Fundacao Educacional da Regiao de Joinville - Univille
Title: Multiple diastemas closure with minimally invasive veneers: a 12-month follow-up
Description:
Multiple diastemas commonly cause esthetical complaints, especially in high demanding patients that frequently have sound teeth.
Objective: The aim of the present clinical report is to describe the treatment of multiple diastemas with surgical crown lengthening and minimally invasive lithium disilicate veneers.
Case report: During clinical evaluation, it was observed multiple well distributed diastemas in anterior superior teeth and a reduced length of the central incisors.
Initially, crown lengthening surgery was performed to restore adequate width-to-length ratio to central incisors.
After healing, impressions were taken, and study cast models revealed the need for slight reduction of proximal surfaces to remove retentive areas and provide good adaptation for laminate veneers.
After a conservative preparation, impressions were taken with addition silicone and cast models were sent to a laboratory.

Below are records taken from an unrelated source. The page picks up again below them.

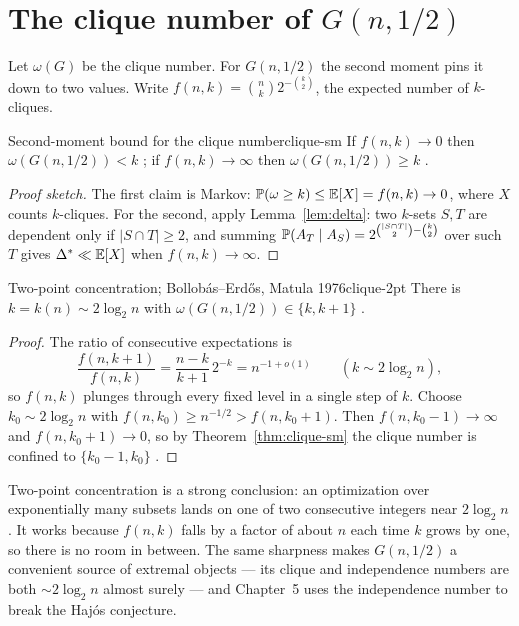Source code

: \section{The clique number of \texorpdfstring{$G(n,1/2)$}{G(n,1/2)}}

Let $\omega(G)$ be the clique number. For $G(n,1/2)$ the second moment pins it
down to two values. Write $f(n,k)=\binom nk 2^{-\binom k2}$, the expected number
of $k$-cliques.

\begin{theorem}{Second-moment bound for the clique number}{clique-sm}
If $f(n,k)\to0$ then $\omega(G(n,1/2))<k$ \whp; if $f(n,k)\to\infty$ then
$\omega(G(n,1/2))\ge k$ \whp.
\end{theorem}

\begin{proof}[Proof sketch]
The first claim is Markov: $\mathbb{P}(\omega\ge k)\le\mathbb{E}[X]=f(n,k)\to0$, where $X$
counts $k$-cliques. For the second, apply Lemma~\ref{lem:delta}: two $k$-sets
$S,T$ are dependent only if $|S\cap T|\ge2$, and summing
$\mathbb{P}(A_T\mid A_S)=2^{\binom{|S\cap T|}2-\binom k2}$ over such $T$ gives
$\Delta^\ast\ll\mathbb{E}[X]$ when $f(n,k)\to\infty$.
\end{proof}

\begin{theorem}{Two-point concentration; Bollob\'as--Erd\H{o}s, Matula 1976}{clique-2pt}
There is $k=k(n)\sim 2\log_2 n$ with
$\omega(G(n,1/2))\in\{k,k+1\}$ \whp.
\end{theorem}

\begin{proof}
The ratio of consecutive expectations is
\[
  \frac{f(n,k+1)}{f(n,k)}=\frac{n-k}{k+1}\,2^{-k}=n^{-1+o(1)}
  \qquad(k\sim2\log_2 n),
\]
so $f(n,k)$ plunges through every fixed level in a single step of $k$. Choose
$k_0\sim2\log_2 n$ with $f(n,k_0)\ge n^{-1/2}>f(n,k_0+1)$. Then
$f(n,k_0-1)\to\infty$ and $f(n,k_0+1)\to0$, so by Theorem~\ref{thm:clique-sm}
the clique number is confined to $\{k_0-1,k_0\}$ \whp.
\end{proof}

\begin{insight}
Two-point concentration is a strong conclusion: an optimization over
exponentially many subsets lands on one of two consecutive integers near
$2\log_2 n$. It works because $f(n,k)$ falls by a factor of about $n$ each time
$k$ grows by one, so there is no room in between. The same sharpness makes
$G(n,1/2)$ a convenient source of extremal objects --- its clique and independence
numbers are both $\sim2\log_2 n$ almost surely --- and Chapter~5 uses the
independence number to break the Haj\'os conjecture.
\end{insight}

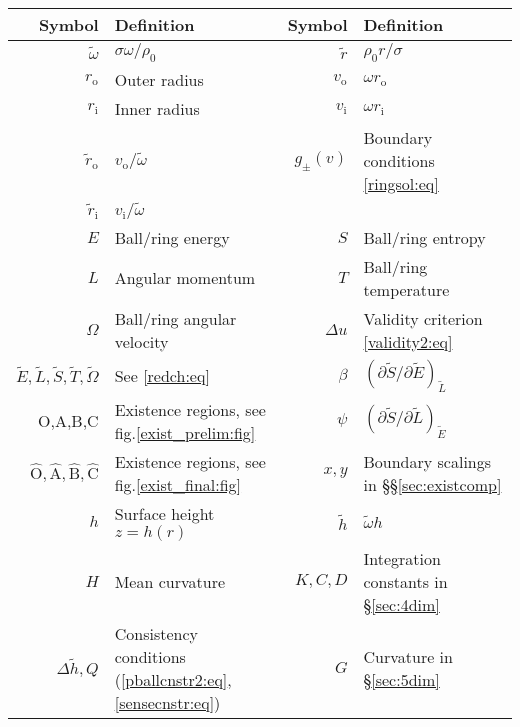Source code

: \documentclass[12pt,a4paper]{article}
\newcommand{\p}{\partial}
\newcommand{\rz}{\rho_0}
\newcommand{\tA}{\hat{\mathrm{A}}}
\newcommand{\tB}{\hat{\mathrm{B}}}
\newcommand{\tC}{\hat{\mathrm{C}}}
\newcommand{\tOr}{\hat{\mathrm{O}}}
\newcommand{\tE}{\widetilde{E}}
\newcommand{\tL}{\widetilde{L}}
\newcommand{\tS}{\widetilde{S}}
\newcommand{\tT}{\widetilde{T}}
\newcommand{\tO}{\widetilde{\Omega}}
\newcommand{\ri}{r_\mathrm{i}}
\newcommand{\ro}{r_\mathrm{o}}
\newcommand{\vi}{v_\mathrm{i}}
\newcommand{\vo}{v_\mathrm{o}}
\newcommand{\z}{\tilde{r}}
\newcommand{\zi}{\z_\mathrm{i}}
\newcommand{\zo}{\z_\mathrm{o}}
\newcommand{\tw}{\widetilde{\omega}}
\newcommand{\g}{\tilde h}
\begin{document}
  \begin{tabular}{||r|l||r|l||}
    \hline
    Symbol & Definition & Symbol & Definition \\
    \hline
    $\tw$ & $\sigma\omega / \rz$ & $\z$ & $\rz r / \sigma$  \\
    $\ro$ & Outer radius & $\vo$ & $\omega \ro$ \\
    $\ri$ & Inner radius & $\vi$ & $\omega \ri$ \\
    $\zo$ & $\vo/\tw$ & $g_\pm(v)$ & Boundary conditions \eqref{ringsol:eq} \\
    $\zi$ & $\vi/\tw$ &  &    \\
    \hline
%
   $E$ & Ball/ring energy & $S$ & Ball/ring entropy \\
    $L$ & Angular momentum & $T$ & Ball/ring temperature \\
    $\Omega$ & Ball/ring angular velocity
       & $\Delta u$ & Validity criterion \eqref{validity2:eq}\\
    $\tE,\tL,\tS,\tT,\tO$ & See \eqref{redch:eq}
       & $\beta$ & $(\p\tS/\p\tE)_{\tL}$ \\
    O,A,B,C & Existence regions, see fig.\ref{exist_prelim:fig}
       & $\psi$ & $(\p\tS/\p\tL)_{\tE}$ \\
    $\tOr,\tA,\tB,\tC$ & Existence regions, see fig.\ref{exist_final:fig}
       & $x,y$ & Boundary scalings in \S\S\ref{sec:existcomp}  \\
    \hline
%
    $h$ & Surface height $z=h(r)$ & $\g$ & $\tw h$ \\
    $H$ & Mean curvature
      & $K,C,D$ & Integration constants in \S\ref{sec:4dim} \\
    $\Delta\g,Q$ & Consistency conditions
               (\ref{pballcnstr2:eq},\ref{sensecnstr:eq})
      & $G$ & Curvature in \S\ref{sec:5dim} \\
    \hline
  \end{tabular}




%
\end{document}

Lithium disilicate laminate veneers were fabricated by the heat press technique.
Cementation protocol was performed with light-activated resin-cement, which was carefully chosen in terms of color and fluorescence.
Conclusion: Multiple diastemas can be successfully treated with minimal restorative interventions involving little or no preparation; however, a careful evaluation must be conducted in order to remove retentive areas.
Furthermore, teeth width-length ratio must also be considered when planning such esthetic restorations.